=== WHAT NEEDS TO BE DONE ===
Output only the lines below from the one containing "RSS feeds |" to the one containing "Reversal Service](concept#in-depth-doi-reversal) |", exactly as written, both ends kept.

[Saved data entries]
━━━━
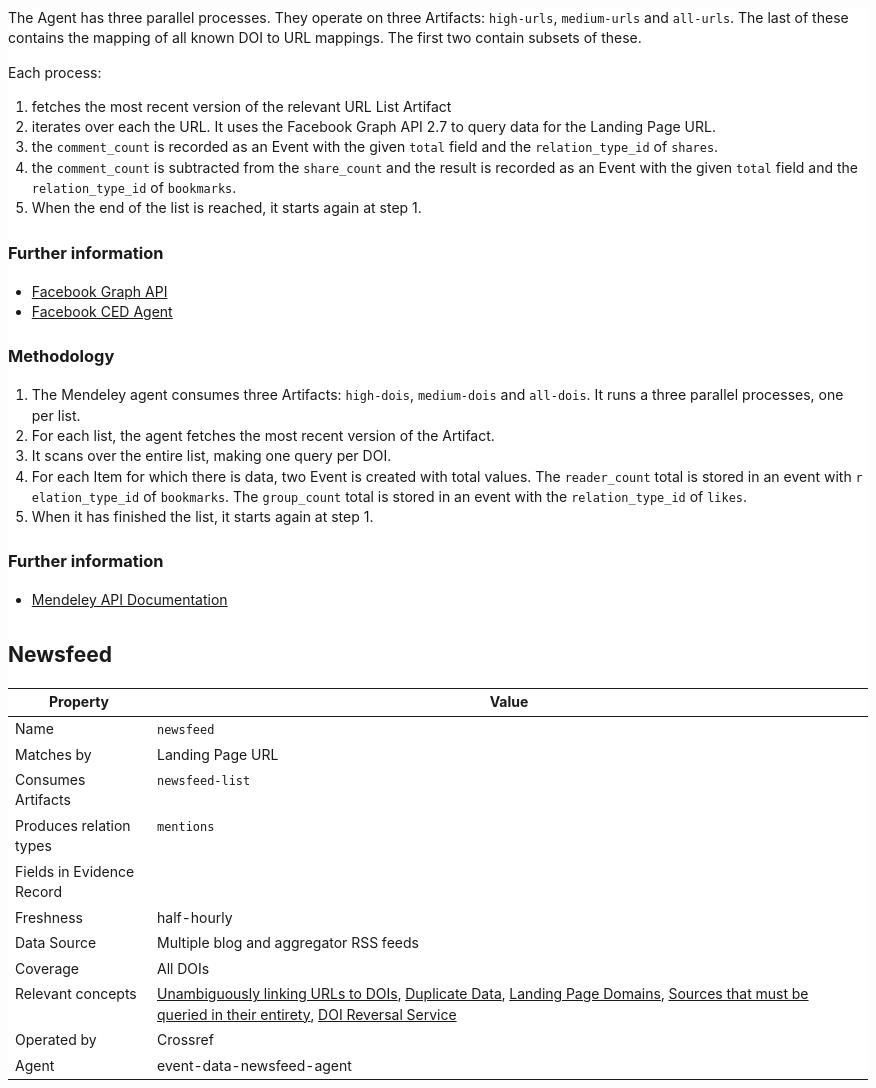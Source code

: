 The Agent has three parallel processes. They operate on three Artifacts: `high-urls`, `medium-urls` and `all-urls`. The last of these contains the mapping of all known DOI to URL mappings. The first two contain subsets of these.

Each process:

 1. fetches the most recent version of the relevant URL List Artifact
 2. iterates over each the URL. It uses the Facebook Graph API 2.7 to query data for the Landing Page URL.
 3. the `comment_count` is recorded as an Event with the given `total` field and the `relation_type_id` of `shares`.
 4. the `comment_count` is subtracted from the `share_count` and the result is recorded as an Event with the given `total` field and the `relation_type_id` of `bookmarks`.
 5. When the end of the list is reached, it starts again at step 1.


### Further information

 - [Facebook Graph API](https://developers.facebook.com/docs/graph-api)
 - [Facebook CED Agent](https://github.com/crossref/event-data-facebook-agent)




### Methodology

1. The Mendeley agent consumes three Artifacts: `high-dois`, `medium-dois` and `all-dois`. It runs a three parallel processes, one per list.
2. For each list, the agent fetches the most recent version of the Artifact.
3. It scans over the entire list, making one query per DOI.
4. For each Item for which there is data, two Event is created with total values. The `reader_count` total is stored in an event with `relation_type_id` of `bookmarks`. The `group_count` total is stored in an event with the `relation_type_id` of `likes`.
4. When it has finished the list, it starts again at step 1.

### Further information

 - [Mendeley API Documentation](http://dev.mendeley.com/methods/)



## Newsfeed

| Property                  | Value          |
|---------------------------|----------------|
| Name                      | `newsfeed` |
| Matches by                | Landing Page URL |
| Consumes Artifacts        | `newsfeed-list` |
| Produces relation types   | `mentions` |
| Fields in Evidence Record |  |
| Freshness                 | half-hourly |
| Data Source               | Multiple blog and aggregator RSS feeds |
| Coverage                  | All DOIs |
| Relevant concepts         | [Unambiguously linking URLs to DOIs](concept#concept-urls), [Duplicate Data](concept#concept-duplicate), [Landing Page Domains](concept#concept-landing-page-domains), [Sources that must be queried in their entirety](concept#concept-query-entirety), [DOI Reversal Service](concept#in-depth-doi-reversal) |
| Operated by               | Crossref |
| Agent                     | event-data-newsfeed-agent |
━━━━
=== TASK SOLUTION ===
| Data Source               | Multiple blog and aggregator RSS feeds |
| Coverage                  | All DOIs |
| Relevant concepts         | [Unambiguously linking URLs to DOIs](concept#concept-urls), [Duplicate Data](concept#concept-duplicate), [Landing Page Domains](concept#concept-landing-page-domains), [Sources that must be queried in their entirety](concept#concept-query-entirety), [DOI Reversal Service](concept#in-depth-doi-reversal) |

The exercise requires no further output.